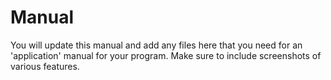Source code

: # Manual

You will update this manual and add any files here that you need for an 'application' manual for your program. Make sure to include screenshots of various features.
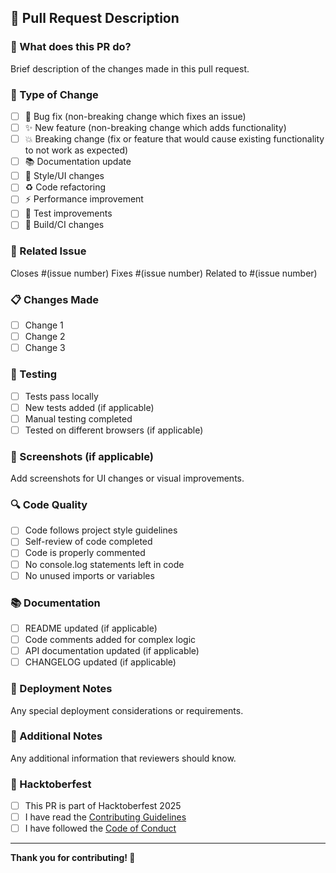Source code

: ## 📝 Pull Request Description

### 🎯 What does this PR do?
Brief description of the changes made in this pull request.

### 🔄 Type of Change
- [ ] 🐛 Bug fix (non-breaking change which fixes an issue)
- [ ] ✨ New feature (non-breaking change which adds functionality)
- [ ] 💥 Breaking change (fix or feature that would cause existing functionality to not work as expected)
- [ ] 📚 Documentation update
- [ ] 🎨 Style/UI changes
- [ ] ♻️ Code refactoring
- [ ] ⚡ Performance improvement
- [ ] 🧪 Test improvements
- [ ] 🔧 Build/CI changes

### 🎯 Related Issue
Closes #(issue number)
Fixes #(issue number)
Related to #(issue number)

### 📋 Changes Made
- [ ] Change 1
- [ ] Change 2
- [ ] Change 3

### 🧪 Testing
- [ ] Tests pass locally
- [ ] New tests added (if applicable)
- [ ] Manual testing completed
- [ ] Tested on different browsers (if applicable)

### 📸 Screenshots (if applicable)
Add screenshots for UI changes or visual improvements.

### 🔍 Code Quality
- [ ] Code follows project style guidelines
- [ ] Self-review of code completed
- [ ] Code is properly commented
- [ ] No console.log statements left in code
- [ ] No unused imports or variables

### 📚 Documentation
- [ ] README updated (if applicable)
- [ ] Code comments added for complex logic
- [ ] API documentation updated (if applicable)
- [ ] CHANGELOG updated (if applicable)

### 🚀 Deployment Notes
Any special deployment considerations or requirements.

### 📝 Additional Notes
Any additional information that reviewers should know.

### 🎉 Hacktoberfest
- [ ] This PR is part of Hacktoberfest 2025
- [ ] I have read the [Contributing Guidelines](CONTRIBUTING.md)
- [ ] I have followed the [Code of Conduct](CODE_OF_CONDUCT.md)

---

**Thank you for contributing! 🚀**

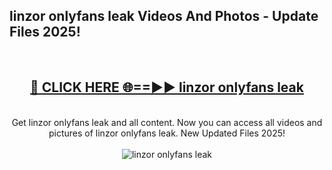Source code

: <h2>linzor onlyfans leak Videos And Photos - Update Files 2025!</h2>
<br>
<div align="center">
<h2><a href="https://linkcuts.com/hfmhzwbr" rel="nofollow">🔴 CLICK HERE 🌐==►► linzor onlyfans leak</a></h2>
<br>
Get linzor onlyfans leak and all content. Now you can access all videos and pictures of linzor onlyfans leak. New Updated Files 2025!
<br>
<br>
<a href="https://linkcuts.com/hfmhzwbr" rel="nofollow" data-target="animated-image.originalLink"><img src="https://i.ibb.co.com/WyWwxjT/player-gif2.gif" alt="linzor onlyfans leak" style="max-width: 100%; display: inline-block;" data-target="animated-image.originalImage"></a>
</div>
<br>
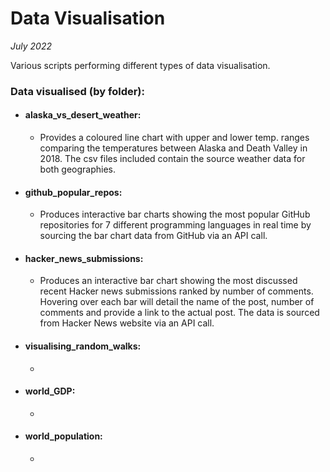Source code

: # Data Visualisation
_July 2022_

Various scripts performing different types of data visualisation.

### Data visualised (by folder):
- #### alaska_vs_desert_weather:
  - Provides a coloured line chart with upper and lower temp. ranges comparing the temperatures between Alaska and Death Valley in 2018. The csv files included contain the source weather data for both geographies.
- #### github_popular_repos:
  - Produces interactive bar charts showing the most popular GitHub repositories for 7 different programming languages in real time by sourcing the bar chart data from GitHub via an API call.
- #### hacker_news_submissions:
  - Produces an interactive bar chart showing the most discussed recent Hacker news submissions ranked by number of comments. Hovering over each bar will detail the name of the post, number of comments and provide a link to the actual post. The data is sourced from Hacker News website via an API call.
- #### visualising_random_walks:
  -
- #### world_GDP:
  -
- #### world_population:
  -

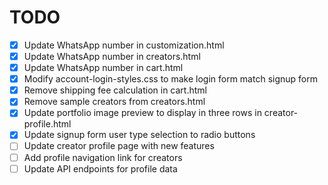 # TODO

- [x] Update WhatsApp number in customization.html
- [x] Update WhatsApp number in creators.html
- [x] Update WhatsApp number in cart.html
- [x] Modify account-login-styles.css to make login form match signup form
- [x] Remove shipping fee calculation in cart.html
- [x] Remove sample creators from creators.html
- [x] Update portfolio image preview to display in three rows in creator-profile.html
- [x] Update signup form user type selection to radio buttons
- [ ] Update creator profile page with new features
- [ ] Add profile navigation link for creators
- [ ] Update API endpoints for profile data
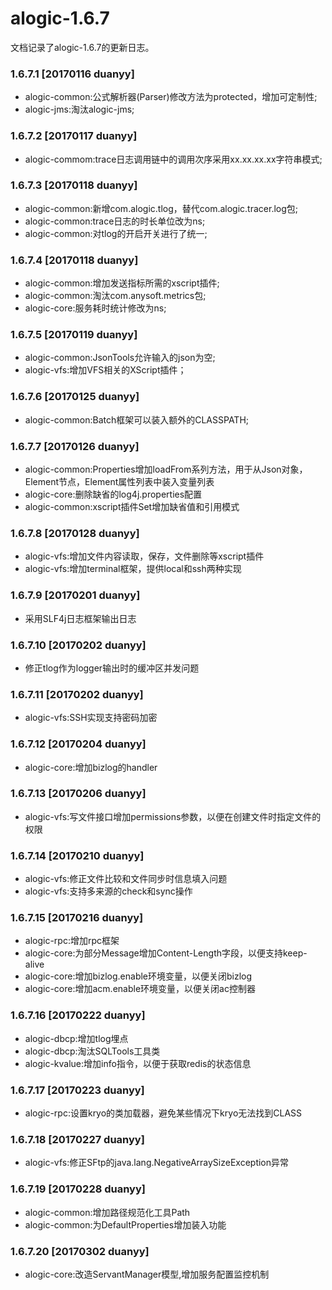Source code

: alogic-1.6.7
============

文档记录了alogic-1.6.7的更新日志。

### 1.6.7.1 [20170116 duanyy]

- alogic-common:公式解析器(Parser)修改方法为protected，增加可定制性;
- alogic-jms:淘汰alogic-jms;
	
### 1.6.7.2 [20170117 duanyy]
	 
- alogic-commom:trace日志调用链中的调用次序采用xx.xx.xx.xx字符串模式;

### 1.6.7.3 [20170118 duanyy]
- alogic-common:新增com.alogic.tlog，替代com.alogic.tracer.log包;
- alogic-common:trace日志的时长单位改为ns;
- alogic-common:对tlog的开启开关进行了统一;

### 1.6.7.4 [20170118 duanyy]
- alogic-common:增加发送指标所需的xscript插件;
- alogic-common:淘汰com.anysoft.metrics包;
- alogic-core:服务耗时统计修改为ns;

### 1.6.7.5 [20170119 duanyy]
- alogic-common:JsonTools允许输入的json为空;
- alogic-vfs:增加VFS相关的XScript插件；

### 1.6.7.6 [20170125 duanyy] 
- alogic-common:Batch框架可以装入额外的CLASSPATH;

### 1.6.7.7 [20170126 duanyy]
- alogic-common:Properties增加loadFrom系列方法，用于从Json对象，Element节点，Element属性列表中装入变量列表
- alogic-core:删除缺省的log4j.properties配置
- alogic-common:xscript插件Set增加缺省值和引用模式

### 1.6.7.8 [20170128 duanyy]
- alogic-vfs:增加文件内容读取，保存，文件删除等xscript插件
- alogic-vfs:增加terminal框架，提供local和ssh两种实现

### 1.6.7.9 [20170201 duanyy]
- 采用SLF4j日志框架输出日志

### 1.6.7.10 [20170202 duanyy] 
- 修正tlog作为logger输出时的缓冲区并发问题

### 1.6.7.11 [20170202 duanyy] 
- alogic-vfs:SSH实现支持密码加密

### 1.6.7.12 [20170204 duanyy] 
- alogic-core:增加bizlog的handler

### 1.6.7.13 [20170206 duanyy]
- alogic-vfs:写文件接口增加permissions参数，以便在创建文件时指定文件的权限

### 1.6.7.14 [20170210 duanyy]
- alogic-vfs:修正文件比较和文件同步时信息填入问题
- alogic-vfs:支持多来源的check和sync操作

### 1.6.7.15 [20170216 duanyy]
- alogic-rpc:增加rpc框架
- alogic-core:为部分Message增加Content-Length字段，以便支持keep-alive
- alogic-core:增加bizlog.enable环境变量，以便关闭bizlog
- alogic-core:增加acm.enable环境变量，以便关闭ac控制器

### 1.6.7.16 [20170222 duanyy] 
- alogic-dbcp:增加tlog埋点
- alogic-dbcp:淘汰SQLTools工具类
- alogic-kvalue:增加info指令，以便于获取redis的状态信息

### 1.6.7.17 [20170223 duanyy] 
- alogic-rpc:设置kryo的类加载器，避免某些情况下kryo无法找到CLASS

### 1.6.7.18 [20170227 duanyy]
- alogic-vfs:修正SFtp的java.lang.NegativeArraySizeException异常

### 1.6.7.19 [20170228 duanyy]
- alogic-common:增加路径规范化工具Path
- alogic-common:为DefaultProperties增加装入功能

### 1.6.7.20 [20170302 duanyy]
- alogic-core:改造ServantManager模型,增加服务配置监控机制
● ● ● ● ●
◆ Instructions to follow ◆
Restate the records above exactly, less any pictures.

◆ Output of the task ◆
Source code

: # Manual

You will update this manual and add any files here that you need for an 'application' manual for your program. Make sure to include screenshots of various features.
Source code

: ## 📝 Pull Request Description

### 🎯 What does this PR do?
Brief description of the changes made in this pull request.

### 🔄 Type of Change
- [ ] 🐛 Bug fix (non-breaking change which fixes an issue)
- [ ] ✨ New feature (non-breaking change which adds functionality)
- [ ] 💥 Breaking change (fix or feature that would cause existing functionality to not work as expected)
- [ ] 📚 Documentation update
- [ ] 🎨 Style/UI changes
- [ ] ♻️ Code refactoring
- [ ] ⚡ Performance improvement
- [ ] 🧪 Test improvements
- [ ] 🔧 Build/CI changes

### 🎯 Related Issue
Closes #(issue number)
Fixes #(issue number)
Related to #(issue number)

### 📋 Changes Made
- [ ] Change 1
- [ ] Change 2
- [ ] Change 3

### 🧪 Testing
- [ ] Tests pass locally
- [ ] New tests added (if applicable)
- [ ] Manual testing completed
- [ ] Tested on different browsers (if applicable)

### 📸 Screenshots (if applicable)
Add screenshots for UI changes or visual improvements.

### 🔍 Code Quality
- [ ] Code follows project style guidelines
- [ ] Self-review of code completed
- [ ] Code is properly commented
- [ ] No console.log statements left in code
- [ ] No unused imports or variables

### 📚 Documentation
- [ ] README updated (if applicable)
- [ ] Code comments added for complex logic
- [ ] API documentation updated (if applicable)
- [ ] CHANGELOG updated (if applicable)

### 🚀 Deployment Notes
Any special deployment considerations or requirements.

### 📝 Additional Notes
Any additional information that reviewers should know.

### 🎉 Hacktoberfest
- [ ] This PR is part of Hacktoberfest 2025
- [ ] I have read the [Contributing Guidelines](CONTRIBUTING.md)
- [ ] I have followed the [Code of Conduct](CODE_OF_CONDUCT.md)

---

**Thank you for contributing! 🚀**

Source code

: <h2>linzor onlyfans leak Videos And Photos - Update Files 2025!</h2>
<br>
<div align="center">
<h2><a href="https://linkcuts.com/hfmhzwbr" rel="nofollow">🔴 CLICK HERE 🌐==►► linzor onlyfans leak</a></h2>
<br>
Get linzor onlyfans leak and all content. Now you can access all videos and pictures of linzor onlyfans leak. New Updated Files 2025!
<br>
<br>
<a href="https://linkcuts.com/hfmhzwbr" rel="nofollow" data-target="animated-image.originalLink"><img src="https://i.ibb.co.com/WyWwxjT/player-gif2.gif" alt="linzor onlyfans leak" style="max-width: 100%; display: inline-block;" data-target="animated-image.originalImage"></a>
</div>
<br>
Source code

: # Data Visualisation
_July 2022_

Various scripts performing different types of data visualisation.

### Data visualised (by folder):
- #### alaska_vs_desert_weather:
  - Provides a coloured line chart with upper and lower temp. ranges comparing the temperatures between Alaska and Death Valley in 2018. The csv files included contain the source weather data for both geographies.
- #### github_popular_repos:
  - Produces interactive bar charts showing the most popular GitHub repositories for 7 different programming languages in real time by sourcing the bar chart data from GitHub via an API call.
- #### hacker_news_submissions:
  - Produces an interactive bar chart showing the most discussed recent Hacker news submissions ranked by number of comments. Hovering over each bar will detail the name of the post, number of comments and provide a link to the actual post. The data is sourced from Hacker News website via an API call.
- #### visualising_random_walks:
  -
- #### world_GDP:
  -
- #### world_population:
  -

 # TODO

- [x] Update WhatsApp number in customization.html
- [x] Update WhatsApp number in creators.html
- [x] Update WhatsApp number in cart.html
- [x] Modify account-login-styles.css to make login form match signup form
- [x] Remove shipping fee calculation in cart.html
- [x] Remove sample creators from creators.html
- [x] Update portfolio image preview to display in three rows in creator-profile.html
- [x] Update signup form user type selection to radio buttons
- [ ] Update creator profile page with new features
- [ ] Add profile navigation link for creators
- [ ] Update API endpoints for profile data
Source code

: alogic-1.6.7
============

文档记录了alogic-1.6.7的更新日志。

### 1.6.7.1 [20170116 duanyy]

- alogic-common:公式解析器(Parser)修改方法为protected，增加可定制性;
- alogic-jms:淘汰alogic-jms;
	
### 1.6.7.2 [20170117 duanyy]
	 
- alogic-commom:trace日志调用链中的调用次序采用xx.xx.xx.xx字符串模式;

### 1.6.7.3 [20170118 duanyy]
- alogic-common:新增com.alogic.tlog，替代com.alogic.tracer.log包;
- alogic-common:trace日志的时长单位改为ns;
- alogic-common:对tlog的开启开关进行了统一;

### 1.6.7.4 [20170118 duanyy]
- alogic-common:增加发送指标所需的xscript插件;
- alogic-common:淘汰com.anysoft.metrics包;
- alogic-core:服务耗时统计修改为ns;

### 1.6.7.5 [20170119 duanyy]
- alogic-common:JsonTools允许输入的json为空;
- alogic-vfs:增加VFS相关的XScript插件；

### 1.6.7.6 [20170125 duanyy] 
- alogic-common:Batch框架可以装入额外的CLASSPATH;

### 1.6.7.7 [20170126 duanyy]
- alogic-common:Properties增加loadFrom系列方法，用于从Json对象，Element节点，Element属性列表中装入变量列表
- alogic-core:删除缺省的log4j.properties配置
- alogic-common:xscript插件Set增加缺省值和引用模式

### 1.6.7.8 [20170128 duanyy]
- alogic-vfs:增加文件内容读取，保存，文件删除等xscript插件
- alogic-vfs:增加terminal框架，提供local和ssh两种实现

### 1.6.7.9 [20170201 duanyy]
- 采用SLF4j日志框架输出日志

### 1.6.7.10 [20170202 duanyy] 
- 修正tlog作为logger输出时的缓冲区并发问题

### 1.6.7.11 [20170202 duanyy] 
- alogic-vfs:SSH实现支持密码加密

### 1.6.7.12 [20170204 duanyy] 
- alogic-core:增加bizlog的handler

### 1.6.7.13 [20170206 duanyy]
- alogic-vfs:写文件接口增加permissions参数，以便在创建文件时指定文件的权限

### 1.6.7.14 [20170210 duanyy]
- alogic-vfs:修正文件比较和文件同步时信息填入问题
- alogic-vfs:支持多来源的check和sync操作

### 1.6.7.15 [20170216 duanyy]
- alogic-rpc:增加rpc框架
- alogic-core:为部分Message增加Content-Length字段，以便支持keep-alive
- alogic-core:增加bizlog.enable环境变量，以便关闭bizlog
- alogic-core:增加acm.enable环境变量，以便关闭ac控制器

### 1.6.7.16 [20170222 duanyy] 
- alogic-dbcp:增加tlog埋点
- alogic-dbcp:淘汰SQLTools工具类
- alogic-kvalue:增加info指令，以便于获取redis的状态信息

### 1.6.7.17 [20170223 duanyy] 
- alogic-rpc:设置kryo的类加载器，避免某些情况下kryo无法找到CLASS

### 1.6.7.18 [20170227 duanyy]
- alogic-vfs:修正SFtp的java.lang.NegativeArraySizeException异常

### 1.6.7.19 [20170228 duanyy]
- alogic-common:增加路径规范化工具Path
- alogic-common:为DefaultProperties增加装入功能

### 1.6.7.20 [20170302 duanyy]
- alogic-core:改造ServantManager模型,增加服务配置监控机制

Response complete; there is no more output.